:: Data for analysis

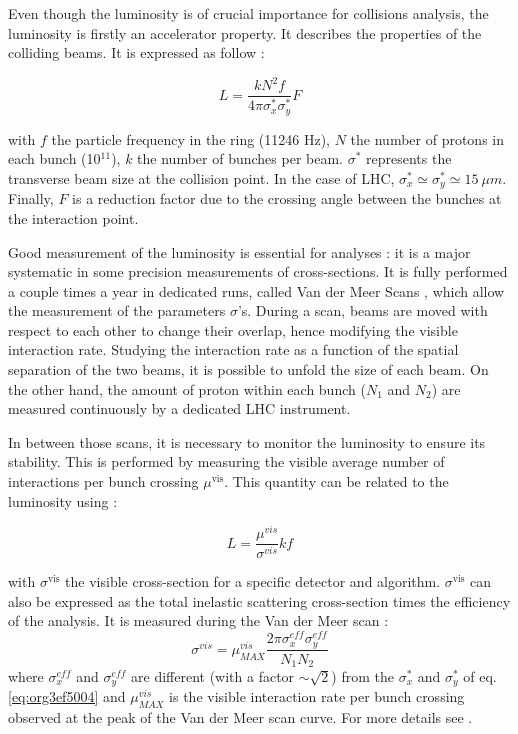 Even though the luminosity is of crucial importance for collisions analysis, the luminosity is firstly an accelerator property.
It describes the properties of the colliding beams.
It is expressed as follow :

\begin{equation}
\label{eq:org3ef5004}
L=\frac{kN^2f}{4\pi\sigma_x^*\sigma_y^*}F
\end{equation}

with \(f\) the particle frequency in the ring (11246 Hz), \(N\) the number of protons in each bunch (10\(^{\text{11}}\)), \(k\) the number of bunches per beam.
\(\sigma^*\) represents the transverse beam size at the collision point.
In the case of LHC, \(\sigma_x^*\simeq\sigma_y^*\simeq15\ \mu m\).
Finally, \(F\) is a reduction factor due to the crossing angle between the bunches at the interaction point.


Good measurement of the luminosity is essential for analyses : it is a major systematic in some precision measurements of cross-sections.
It is fully performed a couple times a year in dedicated runs, called Van der Meer Scans \cite{CERN-ISR-PO-68-31}, which allow the measurement of the parameters \(\sigma\)'s.
During a scan, beams are moved with respect to each other to change their overlap, hence modifying the visible interaction rate.
Studying the interaction rate as a function of the spatial separation of the two beams, it is possible to unfold the size of each beam.
On the other hand, the amount of proton within each bunch ($N_1$ and $N_2$) are measured continuously by a dedicated LHC instrument.

In between those scans, it is necessary to monitor the luminosity to ensure its stability.
This is performed by measuring the visible average number of interactions per bunch crossing \(\mu^{\text{vis}}\).
This quantity can be related to the luminosity using :

\begin{equation}
L = \frac{\mu^{vis}}{\sigma^{vis}} k f
\end{equation}

with \(\sigma^{\text{vis}}\) the visible cross-section for a specific detector and algorithm.
\(\sigma^{\text{vis}}\) can also be expressed as the total inelastic scattering cross-section times the efficiency of the analysis.
It is measured during the Van der Meer scan :
\begin{equation}
\sigma^{vis} = \mu^{vis}_{MAX} \frac{2\pi \sigma_x^{eff}\sigma_y^{eff}}{N_1N_2}
\end{equation}
where \(\sigma_x^{eff}\) and \(\sigma_y^{eff}\) are different (with a factor \(\sim\sqrt{2}\)) from the \(\sigma_x^*\) and \(\sigma_y^*\) of eq. \ref{eq:org3ef5004} and $\mu^{vis}_{MAX}$ is the visible interaction rate per bunch crossing observed at the peak of the Van der Meer scan curve.
For more details see \cite{CERN-THESIS-2010-139}.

::::

• Task instructions: Identify each line in the records above containing the word "factor"; copy those lines.

• Task result:
Finally, \(F\) is a reduction factor due to the crossing angle between the bunches at the interaction point.
where \(\sigma_x^{eff}\) and \(\sigma_y^{eff}\) are different (with a factor \(\sim\sqrt{2}\)) from the \(\sigma_x^*\) and \(\sigma_y^*\) of eq. \ref{eq:org3ef5004} and $\mu^{vis}_{MAX}$ is the visible interaction rate per bunch crossing observed at the peak of the Van der Meer scan curve.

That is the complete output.